It was a turning point, in fact. Before that conversation, although he’d excelled in science, he’d barely gotten by in his other classes because he just didn’t care about those subjects. But afterward, he started taking them seriously and getting better grades. Science remained first in his heart, though, and he teamed up with Victor and another teacher on science projects that they’d work on during class, after school, and on weekends.
Victor also encouraged him to participate in science fairs. Luis was skeptical about his chances, but he went on to win at the local, municipal, and regional levels for a project on the distribution of lichens — a barometer of pollution — in the western region of Puerto Rico.
It was too little too late, though. Although he also went on to do well on the college boards, his lackluster start to high school dragged his GPA down low enough that he wasn’t accepted to the University of Puerto Rico. Unfortunately, it was the University of Puerto Rico or nothing because his parents couldn’t afford to send him to a private school.
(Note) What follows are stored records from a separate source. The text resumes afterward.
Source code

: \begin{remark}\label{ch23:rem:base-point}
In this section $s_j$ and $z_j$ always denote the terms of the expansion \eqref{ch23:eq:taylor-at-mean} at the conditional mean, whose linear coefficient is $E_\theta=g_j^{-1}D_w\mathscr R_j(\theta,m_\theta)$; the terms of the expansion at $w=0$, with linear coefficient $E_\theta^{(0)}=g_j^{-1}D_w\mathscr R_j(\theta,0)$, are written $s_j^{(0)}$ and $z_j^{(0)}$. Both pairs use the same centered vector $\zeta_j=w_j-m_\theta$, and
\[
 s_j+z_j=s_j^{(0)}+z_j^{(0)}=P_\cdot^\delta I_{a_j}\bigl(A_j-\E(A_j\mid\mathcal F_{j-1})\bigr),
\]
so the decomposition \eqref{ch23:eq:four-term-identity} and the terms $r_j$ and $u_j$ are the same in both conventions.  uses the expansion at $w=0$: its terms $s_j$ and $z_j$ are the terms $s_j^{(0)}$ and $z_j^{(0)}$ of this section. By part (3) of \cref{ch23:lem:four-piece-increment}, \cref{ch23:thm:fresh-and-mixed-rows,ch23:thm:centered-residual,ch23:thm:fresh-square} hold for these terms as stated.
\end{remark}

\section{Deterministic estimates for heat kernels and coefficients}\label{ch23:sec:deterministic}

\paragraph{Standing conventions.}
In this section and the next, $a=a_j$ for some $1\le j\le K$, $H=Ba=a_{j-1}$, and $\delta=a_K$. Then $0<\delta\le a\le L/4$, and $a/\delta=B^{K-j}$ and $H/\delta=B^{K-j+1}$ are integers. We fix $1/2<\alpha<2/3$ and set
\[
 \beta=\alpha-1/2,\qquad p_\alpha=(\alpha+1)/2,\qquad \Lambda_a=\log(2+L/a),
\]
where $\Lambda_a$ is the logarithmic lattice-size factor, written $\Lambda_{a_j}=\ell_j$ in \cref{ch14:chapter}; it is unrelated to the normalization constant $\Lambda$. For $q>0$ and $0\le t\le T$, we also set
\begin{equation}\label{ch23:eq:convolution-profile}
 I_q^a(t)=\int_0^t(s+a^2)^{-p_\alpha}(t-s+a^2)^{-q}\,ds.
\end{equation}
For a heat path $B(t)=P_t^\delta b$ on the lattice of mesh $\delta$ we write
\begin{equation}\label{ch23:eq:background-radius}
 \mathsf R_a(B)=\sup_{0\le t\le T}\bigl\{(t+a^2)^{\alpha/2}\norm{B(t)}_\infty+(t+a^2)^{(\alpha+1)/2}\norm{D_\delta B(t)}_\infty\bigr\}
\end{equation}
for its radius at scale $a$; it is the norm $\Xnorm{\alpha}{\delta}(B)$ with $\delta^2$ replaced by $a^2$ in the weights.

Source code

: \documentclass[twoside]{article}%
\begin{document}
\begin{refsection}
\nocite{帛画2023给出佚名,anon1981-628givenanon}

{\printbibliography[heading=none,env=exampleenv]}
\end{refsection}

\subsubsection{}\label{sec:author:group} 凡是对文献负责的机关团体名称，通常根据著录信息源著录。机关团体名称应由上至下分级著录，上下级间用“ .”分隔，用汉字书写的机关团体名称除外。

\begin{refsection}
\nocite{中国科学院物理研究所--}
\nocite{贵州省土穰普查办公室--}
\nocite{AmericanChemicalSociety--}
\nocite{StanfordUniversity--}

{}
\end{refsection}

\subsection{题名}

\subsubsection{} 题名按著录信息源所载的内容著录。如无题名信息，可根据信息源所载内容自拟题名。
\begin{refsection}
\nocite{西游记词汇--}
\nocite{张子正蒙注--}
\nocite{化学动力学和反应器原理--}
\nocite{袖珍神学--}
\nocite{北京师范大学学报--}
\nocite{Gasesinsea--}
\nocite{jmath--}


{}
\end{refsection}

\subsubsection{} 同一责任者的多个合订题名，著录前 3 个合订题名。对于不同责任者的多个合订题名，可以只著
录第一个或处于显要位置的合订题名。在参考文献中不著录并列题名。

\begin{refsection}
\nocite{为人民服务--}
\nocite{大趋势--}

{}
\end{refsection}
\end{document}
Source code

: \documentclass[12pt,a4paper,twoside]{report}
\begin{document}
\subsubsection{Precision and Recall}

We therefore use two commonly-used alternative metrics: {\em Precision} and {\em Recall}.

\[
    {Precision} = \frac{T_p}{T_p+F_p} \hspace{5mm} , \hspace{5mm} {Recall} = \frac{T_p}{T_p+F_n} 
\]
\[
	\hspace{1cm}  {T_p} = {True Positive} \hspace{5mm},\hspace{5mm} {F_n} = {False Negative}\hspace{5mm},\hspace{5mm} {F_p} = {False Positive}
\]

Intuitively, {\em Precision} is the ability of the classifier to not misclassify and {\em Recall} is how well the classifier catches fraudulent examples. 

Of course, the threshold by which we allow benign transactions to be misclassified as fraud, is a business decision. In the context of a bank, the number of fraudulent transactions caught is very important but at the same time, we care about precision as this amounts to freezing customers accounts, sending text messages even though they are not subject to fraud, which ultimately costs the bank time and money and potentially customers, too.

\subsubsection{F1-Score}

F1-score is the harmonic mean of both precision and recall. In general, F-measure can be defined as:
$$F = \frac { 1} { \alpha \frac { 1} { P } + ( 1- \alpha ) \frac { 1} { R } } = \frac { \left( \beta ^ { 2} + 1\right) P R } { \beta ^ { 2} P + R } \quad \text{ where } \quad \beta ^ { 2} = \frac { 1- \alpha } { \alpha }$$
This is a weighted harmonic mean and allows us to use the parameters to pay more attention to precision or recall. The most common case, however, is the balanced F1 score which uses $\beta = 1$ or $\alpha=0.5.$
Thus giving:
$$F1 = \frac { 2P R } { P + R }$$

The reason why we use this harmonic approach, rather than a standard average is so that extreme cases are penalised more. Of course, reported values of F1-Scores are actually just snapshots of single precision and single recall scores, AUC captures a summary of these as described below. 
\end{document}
Victor had instilled Luis with too much self-confidence to accept the verdict quietly, so he met with the university admissions director. She wasn’t budging, though.
“Honey, if you do not have the GPA, you cannot get in,” she told him.
As definitive as that sounded, Luis didn’t give up. When he saw the chancellor outside the admissions office, he asked for five minutes of his time.
“He was this huge, tall guy, and he put his arm around my shoulder and walked me to his office," says Luis. "We were standing around his conference table and I opened my small suitcase and started taking out the science awards and putting them on the table. I had the certificates framed and there were a couple of medals.
“It was very casual conversation, and he asked a lot of questions: ‘What is this award for? Can you tell me about your project?’
“When he had no more questions, I waited. ‘You know your work says more about you than your GPA,’ the chancellor finally said. ‘I’m going to give you a chance to come to the university.’
“I was about 10 feet tall,” Luis says. “We went to the admissions director, who told me I couldn’t get in, and he said, ‘I want this guy in,’ and he signed the paperwork right there.”
Luis graduated in 1992 with a bachelor of science degree and later received a master of science. Today, he works at Hopeworks, a nonprofit organization that provides education and training in technology and entrepreneurship. Its goal is to break the cycle of poverty and violence among youths in Camden, N.J. — one of America’s poorest cities and often cited as one of the most dangerous.
An expert in geographic information systems, Luis could be earning top dollar at a consultancy, but it’s more important to him to help youth.
“It’s a lot like what Victor did for me,” Luis told me. “His words of encouragement after a science test made me believe in myself. At Hopeworks, I’m helping young people understand their potential and helping them understand that they can do way more than they think they can do.”